*Problem statement*:
Output the entries below exactly as written, omitting pictures.

*Dataset records*:
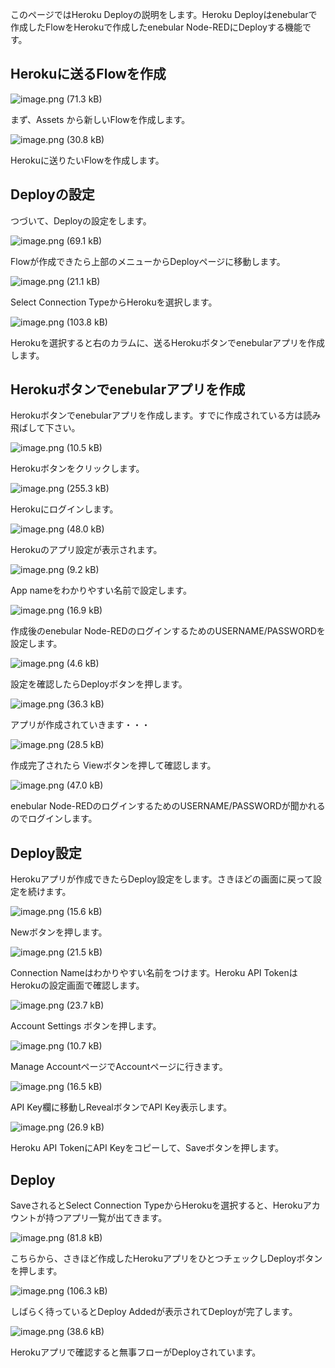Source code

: このページではHeroku Deployの説明をします。Heroku Deployはenebularで作成したFlowをHerokuで作成したenebular Node-REDにDeployする機能です。

## Herokuに送るFlowを作成

![image.png (71.3 kB)](https://img.esa.io/uploads/production/attachments/3062/2017/10/02/8131/fa5a4d0d-c40f-48eb-bdb6-21919f4d0e51.png)

まず、Assets から新しいFlowを作成します。

![image.png (30.8 kB)](https://img.esa.io/uploads/production/attachments/3062/2017/10/02/8131/edfb01dd-da0c-4d9c-aad1-38655202f7c1.png)

Herokuに送りたいFlowを作成します。

## Deployの設定

つづいて、Deployの設定をします。

![image.png (69.1 kB)](https://img.esa.io/uploads/production/attachments/3062/2017/10/02/8131/fca081c6-2419-4eec-94b7-19fb370629dc.png)

Flowが作成できたら上部のメニューからDeployページに移動します。

![image.png (21.1 kB)](https://img.esa.io/uploads/production/attachments/3062/2017/10/02/8131/8c0f58a6-cd70-4460-8b97-b54847dc0250.png)

Select Connection TypeからHerokuを選択します。

![image.png (103.8 kB)](https://img.esa.io/uploads/production/attachments/3062/2017/10/02/8131/fd92fa11-6c89-4ca1-a839-f40076c33805.png)

Herokuを選択すると右のカラムに、送るHerokuボタンでenebularアプリを作成します。

## Herokuボタンでenebularアプリを作成

Herokuボタンでenebularアプリを作成します。すでに作成されている方は読み飛ばして下さい。

![image.png (10.5 kB)](https://img.esa.io/uploads/production/attachments/3062/2017/10/02/8131/f9f1e272-dad4-4ae8-82a2-9ec00349428d.png)

Herokuボタンをクリックします。

![image.png (255.3 kB)](https://img.esa.io/uploads/production/attachments/3062/2017/10/02/8131/ef81e8d0-e400-4ffc-95e5-3bca8f0269da.png)

Herokuにログインします。

![image.png (48.0 kB)](https://img.esa.io/uploads/production/attachments/3062/2017/10/02/8131/ab6cd9b4-39a4-45f9-8f34-191f95fcf03e.png)

Herokuのアプリ設定が表示されます。

![image.png (9.2 kB)](https://img.esa.io/uploads/production/attachments/3062/2017/10/02/8131/679873b0-c8d0-41f1-8122-fc235a16be38.png)

App nameをわかりやすい名前で設定します。

![image.png (16.9 kB)](https://img.esa.io/uploads/production/attachments/3062/2017/10/02/8131/96869fe5-951e-4306-aaa5-7b03ad838f40.png)

作成後のenebular Node-REDのログインするためのUSERNAME/PASSWORDを設定します。

![image.png (4.6 kB)](https://img.esa.io/uploads/production/attachments/3062/2017/10/02/8131/3c179a2b-5200-4471-aa2c-4c3c064ed9d2.png)

設定を確認したらDeployボタンを押します。

![image.png (36.3 kB)](https://img.esa.io/uploads/production/attachments/3062/2017/10/02/8131/412f9daa-3ce3-43c7-999a-9569e5b56ff0.png)

アプリが作成されていきます・・・

![image.png (28.5 kB)](https://img.esa.io/uploads/production/attachments/3062/2017/10/02/8131/03968aa3-6189-4dc2-9c9d-9e3b6c91d548.png)

作成完了されたら Viewボタンを押して確認します。

![image.png (47.0 kB)](https://img.esa.io/uploads/production/attachments/3062/2017/10/02/8131/ba18fb05-a83b-4229-a6aa-a76ab9cac23b.png)

enebular Node-REDのログインするためのUSERNAME/PASSWORDが聞かれるのでログインします。

## Deploy設定

Herokuアプリが作成できたらDeploy設定をします。さきほどの画面に戻って設定を続けます。

 ![image.png (15.6 kB)](https://img.esa.io/uploads/production/attachments/3062/2017/10/02/8131/8fdd8775-d23a-4a06-bd76-63b58f70d4a1.png)

Newボタンを押します。

![image.png (21.5 kB)](https://img.esa.io/uploads/production/attachments/3062/2017/10/02/8131/d3363cc8-f107-4fa4-84dd-3aa3b324483d.png)

Connection Nameはわかりやすい名前をつけます。Heroku API TokenはHerokuの設定画面で確認します。

![image.png (23.7 kB)](https://img.esa.io/uploads/production/attachments/3062/2017/10/02/8131/fcabad12-a0f1-453c-b015-3f2c1da546fe.png)

Account Settings ボタンを押します。

![image.png (10.7 kB)](https://img.esa.io/uploads/production/attachments/3062/2017/10/02/8131/b4f91b70-12a0-4e1f-9088-041f20195c06.png)

Manage AccountページでAccountページに行きます。

![image.png (16.5 kB)](https://img.esa.io/uploads/production/attachments/3062/2017/10/02/8131/9da30c55-15ef-41e0-a6b1-2888e32a636f.png)

API Key欄に移動しRevealボタンでAPI Key表示します。

![image.png (26.9 kB)](https://img.esa.io/uploads/production/attachments/3062/2017/10/02/8131/b8b4daf0-30a5-42a5-a7b8-350a2bfafe07.png)

Heroku API TokenにAPI Keyをコピーして、Saveボタンを押します。

## Deploy

SaveされるとSelect Connection TypeからHerokuを選択すると、Herokuアカウントが持つアプリ一覧が出てきます。

![image.png (81.8 kB)](https://img.esa.io/uploads/production/attachments/3062/2017/10/02/8131/26ee173d-d8ac-47df-9dd1-f0feeeb11e14.png)

こちらから、さきほど作成したHerokuアプリをひとつチェックしDeployボタンを押します。

![image.png (106.3 kB)](https://img.esa.io/uploads/production/attachments/3062/2017/10/02/8131/66664407-7e20-401c-b41a-634725863776.png)

しばらく待っているとDeploy Addedが表示されてDeployが完了します。

![image.png (38.6 kB)](https://img.esa.io/uploads/production/attachments/3062/2017/10/02/8131/d7f3d664-5be8-4ee4-ad17-73ff31aa6627.png)

Herokuアプリで確認すると無事フローがDeployされています。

*Finished exercise*:
Source code

: このページではHeroku Deployの説明をします。Heroku Deployはenebularで作成したFlowをHerokuで作成したenebular Node-REDにDeployする機能です。

## Herokuに送るFlowを作成

![image.png (71.3 kB)](https://img.esa.io/uploads/production/attachments/3062/2017/10/02/8131/fa5a4d0d-c40f-48eb-bdb6-21919f4d0e51.png)

まず、Assets から新しいFlowを作成します。

![image.png (30.8 kB)](https://img.esa.io/uploads/production/attachments/3062/2017/10/02/8131/edfb01dd-da0c-4d9c-aad1-38655202f7c1.png)

Herokuに送りたいFlowを作成します。

## Deployの設定

つづいて、Deployの設定をします。

![image.png (69.1 kB)](https://img.esa.io/uploads/production/attachments/3062/2017/10/02/8131/fca081c6-2419-4eec-94b7-19fb370629dc.png)

Flowが作成できたら上部のメニューからDeployページに移動します。

![image.png (21.1 kB)](https://img.esa.io/uploads/production/attachments/3062/2017/10/02/8131/8c0f58a6-cd70-4460-8b97-b54847dc0250.png)

Select Connection TypeからHerokuを選択します。

![image.png (103.8 kB)](https://img.esa.io/uploads/production/attachments/3062/2017/10/02/8131/fd92fa11-6c89-4ca1-a839-f40076c33805.png)

Herokuを選択すると右のカラムに、送るHerokuボタンでenebularアプリを作成します。

## Herokuボタンでenebularアプリを作成

Herokuボタンでenebularアプリを作成します。すでに作成されている方は読み飛ばして下さい。

![image.png (10.5 kB)](https://img.esa.io/uploads/production/attachments/3062/2017/10/02/8131/f9f1e272-dad4-4ae8-82a2-9ec00349428d.png)

Herokuボタンをクリックします。

![image.png (255.3 kB)](https://img.esa.io/uploads/production/attachments/3062/2017/10/02/8131/ef81e8d0-e400-4ffc-95e5-3bca8f0269da.png)

Herokuにログインします。

![image.png (48.0 kB)](https://img.esa.io/uploads/production/attachments/3062/2017/10/02/8131/ab6cd9b4-39a4-45f9-8f34-191f95fcf03e.png)

Herokuのアプリ設定が表示されます。

![image.png (9.2 kB)](https://img.esa.io/uploads/production/attachments/3062/2017/10/02/8131/679873b0-c8d0-41f1-8122-fc235a16be38.png)

App nameをわかりやすい名前で設定します。

![image.png (16.9 kB)](https://img.esa.io/uploads/production/attachments/3062/2017/10/02/8131/96869fe5-951e-4306-aaa5-7b03ad838f40.png)

作成後のenebular Node-REDのログインするためのUSERNAME/PASSWORDを設定します。

![image.png (4.6 kB)](https://img.esa.io/uploads/production/attachments/3062/2017/10/02/8131/3c179a2b-5200-4471-aa2c-4c3c064ed9d2.png)

設定を確認したらDeployボタンを押します。

![image.png (36.3 kB)](https://img.esa.io/uploads/production/attachments/3062/2017/10/02/8131/412f9daa-3ce3-43c7-999a-9569e5b56ff0.png)

アプリが作成されていきます・・・

![image.png (28.5 kB)](https://img.esa.io/uploads/production/attachments/3062/2017/10/02/8131/03968aa3-6189-4dc2-9c9d-9e3b6c91d548.png)

作成完了されたら Viewボタンを押して確認します。

![image.png (47.0 kB)](https://img.esa.io/uploads/production/attachments/3062/2017/10/02/8131/ba18fb05-a83b-4229-a6aa-a76ab9cac23b.png)

enebular Node-REDのログインするためのUSERNAME/PASSWORDが聞かれるのでログインします。

## Deploy設定

Herokuアプリが作成できたらDeploy設定をします。さきほどの画面に戻って設定を続けます。

 ![image.png (15.6 kB)](https://img.esa.io/uploads/production/attachments/3062/2017/10/02/8131/8fdd8775-d23a-4a06-bd76-63b58f70d4a1.png)

Newボタンを押します。

![image.png (21.5 kB)](https://img.esa.io/uploads/production/attachments/3062/2017/10/02/8131/d3363cc8-f107-4fa4-84dd-3aa3b324483d.png)

Connection Nameはわかりやすい名前をつけます。Heroku API TokenはHerokuの設定画面で確認します。

![image.png (23.7 kB)](https://img.esa.io/uploads/production/attachments/3062/2017/10/02/8131/fcabad12-a0f1-453c-b015-3f2c1da546fe.png)

Account Settings ボタンを押します。

![image.png (10.7 kB)](https://img.esa.io/uploads/production/attachments/3062/2017/10/02/8131/b4f91b70-12a0-4e1f-9088-041f20195c06.png)

Manage AccountページでAccountページに行きます。

![image.png (16.5 kB)](https://img.esa.io/uploads/production/attachments/3062/2017/10/02/8131/9da30c55-15ef-41e0-a6b1-2888e32a636f.png)

API Key欄に移動しRevealボタンでAPI Key表示します。

![image.png (26.9 kB)](https://img.esa.io/uploads/production/attachments/3062/2017/10/02/8131/b8b4daf0-30a5-42a5-a7b8-350a2bfafe07.png)

Heroku API TokenにAPI Keyをコピーして、Saveボタンを押します。

## Deploy

SaveされるとSelect Connection TypeからHerokuを選択すると、Herokuアカウントが持つアプリ一覧が出てきます。

![image.png (81.8 kB)](https://img.esa.io/uploads/production/attachments/3062/2017/10/02/8131/26ee173d-d8ac-47df-9dd1-f0feeeb11e14.png)

こちらから、さきほど作成したHerokuアプリをひとつチェックしDeployボタンを押します。

![image.png (106.3 kB)](https://img.esa.io/uploads/production/attachments/3062/2017/10/02/8131/66664407-7e20-401c-b41a-634725863776.png)

しばらく待っているとDeploy Addedが表示されてDeployが完了します。

![image.png (38.6 kB)](https://img.esa.io/uploads/production/attachments/3062/2017/10/02/8131/d7f3d664-5be8-4ee4-ad17-73ff31aa6627.png)

Herokuアプリで確認すると無事フローがDeployされています。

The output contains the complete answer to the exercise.